/django-pindb

Manages master/replica pinning for django

Primary LanguagePythonBSD 3-Clause "New" or "Revised" LicenseBSD-3-Clause

pindb

pindb is a master/slave router toolkit for Django. It provides database replica pinning, round-robin read from replicas, the use of unmanaged databases side by side with managed ones, and delegate routers for deciding among sets of replicated DBs.

TL;DR API

# Try to save without pinning:
foo = Model.objects.all()[0]

# UnpinnedWriteException raised under strict mode, or master pinning occurs under greedy mode.
foo.save()

# read only from the master, allow writes.
pindb.pin(alias)

# Initialize/end the container:
pindb.unpin_all()

with unpinned_replica(alias):
   ... # read from replicas despite pinning state
# or
queryset.using(pindb.get_replica('master-alias'))

with master(alias):
   ... # write to master despite pinning state

Jargon

Master refers to a writable DB. Replica (or slave) refers to a read-only DB whose data comes from master writes. One or more master/slave database sets can help scale reads and avoid lock contention on the master. Typically all reads go to replicas until a write occurs -- then all subsequent reads also go to the master to avoid inconsistent reads due to replication lag. Pinning is time-based and round-trips between web requests via cookies. See "design notes" below for more.

Installation

pip install pindb

TL;DR:

  1. Set DATABASES_ROUTERS to use a pindb router
  2. set PINDB_ENABLED to False under test
  3. Define DB masters and replica sets.
  4. populate DATABASES with pindb.populate_replicas.
  5. Add PinDbMiddleware to your middleware.
  6. Integrate with celery (if needed).
  7. profile for places to explicitly side-step pinning.

More explicitly:

Add pindb.StrictPinDbRouter or pindb.GreedyPinDbRouter to DATABASE_ROUTERS.
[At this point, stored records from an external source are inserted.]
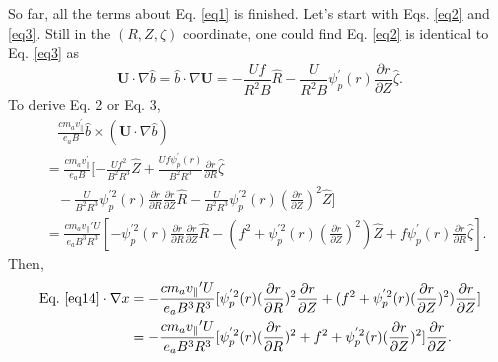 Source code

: \documentclass[12pt]{article}
\begin{document}
\begin{CJK*}{UTF8}{gbsn}
So far, all the terms about Eq. \ref{eq1} is finished. Let's start with Eqs. \ref{eq2} and \ref{eq3}.
Still in the $(R,Z,\zeta)$ coordinate, one could find Eq. \ref{eq2} is identical to Eq. \ref{eq3} as
\begin{equation}
    \mathbf{U}\cdot\nabla\hat{b} = \hat{b}\cdot\nabla\mathbf{U} = - \frac{Uf}{R^2B}\hat{R} - \frac{U}{R^2B}\psi_p^{'}(r)\frac{\partial r}{\partial Z}\hat{\zeta}.
\end{equation}
To derive Eq. 2 or Eq. 3, 
\begin{equation}
\begin{split}
    &\ \ \ \  \frac{cm_av_{\parallel}^{'}}{e_aB} \hat{b} \times (\mathbf{U}\cdot\nabla\hat{b}) \\&= \frac{cm_av_{\parallel}^{'}}{e_aB}
    [-\frac{Uf^2}{B^2R^3}\hat{Z} + \frac{Uf\psi^{'}_p(r)}{B^2R^3}\frac{\partial r}{\partial R}\hat{\zeta}\\
     &\ \ \ \ -\frac{U}{B^2R^3}\psi_p^{'2}(r)\frac{\partial r}{\partial R}\frac{\partial r}{\partial Z}\hat{R}
     -\frac{U}{B^2R^3}\psi_p^{'2}(r)(\frac{\partial r}{\partial Z})^2\hat{Z}]\\
    &=\frac{cm_av_{\parallel}{'}U}{e_aB^3R^3}[-\psi_p^{'2}(r)\frac{\partial r}{\partial R}\frac{\partial r}{\partial Z}\hat{R}
     -(f^2 + \psi_p^{'2}(r)(\frac{\partial r}{\partial Z})^2)\hat{Z} + f\psi_p^{'}(r)\frac{\partial r}{\partial R}\hat{\zeta}].\label{eq14}
\end{split}
\end{equation}
Then, 
\begin{equation}
\begin{split}
    \textrm{Eq.}\ \ref{eq14} \cdot\nabla x &= -\frac{cm_av_{\parallel}{'}U}{e_aB^3R^3}[\psi_p^{'2}(r)(\frac{\partial r}{\partial R})^2\frac{\partial r}{\partial Z}
    +(f^2 + \psi_p^{'2}(r)(\frac{\partial r}{\partial Z})^2)\frac{\partial r}{\partial Z}]\\
    &= -\frac{cm_av_{\parallel}{'}U}{e_aB^3R^3}[\psi_p^{'2}(r)(\frac{\partial r}{\partial R})^2
       +f^2 + \psi_p^{'2}(r)(\frac{\partial r}{\partial Z})^2]\frac{\partial r}{\partial Z}.
\end{split}
\end{equation}


\end{CJK*}
\end{document}
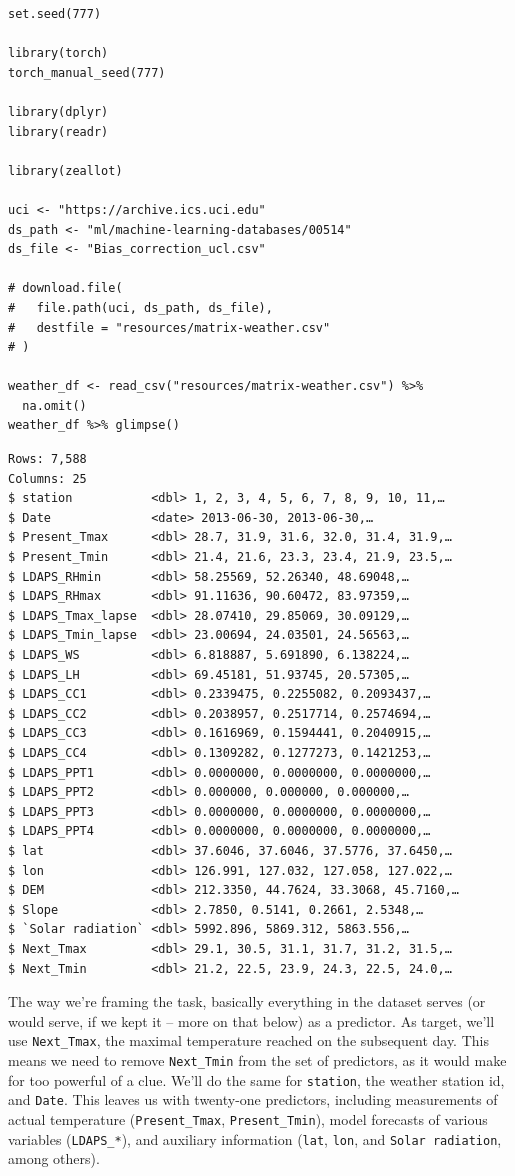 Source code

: \documentclass[
  letterpaper,
]{krantz}
\begin{document}
\begin{verbatim}
set.seed(777)

library(torch)
torch_manual_seed(777)

library(dplyr)
library(readr)

library(zeallot)

uci <- "https://archive.ics.uci.edu"
ds_path <- "ml/machine-learning-databases/00514"
ds_file <- "Bias_correction_ucl.csv"

# download.file(
#   file.path(uci, ds_path, ds_file),
#   destfile = "resources/matrix-weather.csv"
# )

weather_df <- read_csv("resources/matrix-weather.csv") %>%
  na.omit()
weather_df %>% glimpse()
\end{verbatim}

\begin{verbatim}
Rows: 7,588
Columns: 25
$ station           <dbl> 1, 2, 3, 4, 5, 6, 7, 8, 9, 10, 11,…
$ Date              <date> 2013-06-30, 2013-06-30,…
$ Present_Tmax      <dbl> 28.7, 31.9, 31.6, 32.0, 31.4, 31.9,…
$ Present_Tmin      <dbl> 21.4, 21.6, 23.3, 23.4, 21.9, 23.5,…
$ LDAPS_RHmin       <dbl> 58.25569, 52.26340, 48.69048,…
$ LDAPS_RHmax       <dbl> 91.11636, 90.60472, 83.97359,…
$ LDAPS_Tmax_lapse  <dbl> 28.07410, 29.85069, 30.09129,…
$ LDAPS_Tmin_lapse  <dbl> 23.00694, 24.03501, 24.56563,…
$ LDAPS_WS          <dbl> 6.818887, 5.691890, 6.138224,…
$ LDAPS_LH          <dbl> 69.45181, 51.93745, 20.57305,…
$ LDAPS_CC1         <dbl> 0.2339475, 0.2255082, 0.2093437,…
$ LDAPS_CC2         <dbl> 0.2038957, 0.2517714, 0.2574694,…
$ LDAPS_CC3         <dbl> 0.1616969, 0.1594441, 0.2040915,…
$ LDAPS_CC4         <dbl> 0.1309282, 0.1277273, 0.1421253,…
$ LDAPS_PPT1        <dbl> 0.0000000, 0.0000000, 0.0000000,…
$ LDAPS_PPT2        <dbl> 0.000000, 0.000000, 0.000000,…
$ LDAPS_PPT3        <dbl> 0.0000000, 0.0000000, 0.0000000,…
$ LDAPS_PPT4        <dbl> 0.0000000, 0.0000000, 0.0000000,…
$ lat               <dbl> 37.6046, 37.6046, 37.5776, 37.6450,…
$ lon               <dbl> 126.991, 127.032, 127.058, 127.022,…
$ DEM               <dbl> 212.3350, 44.7624, 33.3068, 45.7160,…
$ Slope             <dbl> 2.7850, 0.5141, 0.2661, 2.5348,…
$ `Solar radiation` <dbl> 5992.896, 5869.312, 5863.556,…
$ Next_Tmax         <dbl> 29.1, 30.5, 31.1, 31.7, 31.2, 31.5,…
$ Next_Tmin         <dbl> 21.2, 22.5, 23.9, 24.3, 22.5, 24.0,…
\end{verbatim}

The way we're framing the task, basically everything in the dataset
serves (or would serve, if we kept it -- more on that below) as a
predictor. As target, we'll use \texttt{Next\_Tmax}, the maximal
temperature reached on the subsequent day. This means we need to remove
\texttt{Next\_Tmin} from the set of predictors, as it would make for too
powerful of a clue. We'll do the same for \texttt{station}, the weather
station id, and \texttt{Date}. This leaves us with twenty-one
predictors, including measurements of actual temperature
(\texttt{Present\_Tmax}, \texttt{Present\_Tmin}), model forecasts of
various variables (\texttt{LDAPS\_*}), and auxiliary information
(\texttt{lat}, \texttt{lon}, and
\texttt{\textasciigrave{}Solar\ radiation\textasciigrave{}}, among
others).
\end{document}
StrictPinDbRouter requires that pinning be declared before a write is attempted. The advantage is that read replicas are used as much as possible. The disadvantage is that your code will need many declarations to explicitly allow and opt out of pinning.

GreedyPinDbRouter will pin to a master as soon as a write occurs. The advantage is that most of your code will just work. The disadvantage is that you will use the read replicas less than possible. You also might encounter more situations where the state of your DB changes behind your back: you might read from a lagged replica, then perform a write (which pins you to the master) based on that old information.

PINDB_ENABLED can be used to disable pindb under test. Each TEST_MIRROR'd alias gets its own connection (and hence transaction), which is problematic under Django's TestCase, where a master write will not be visible under the replica's connection.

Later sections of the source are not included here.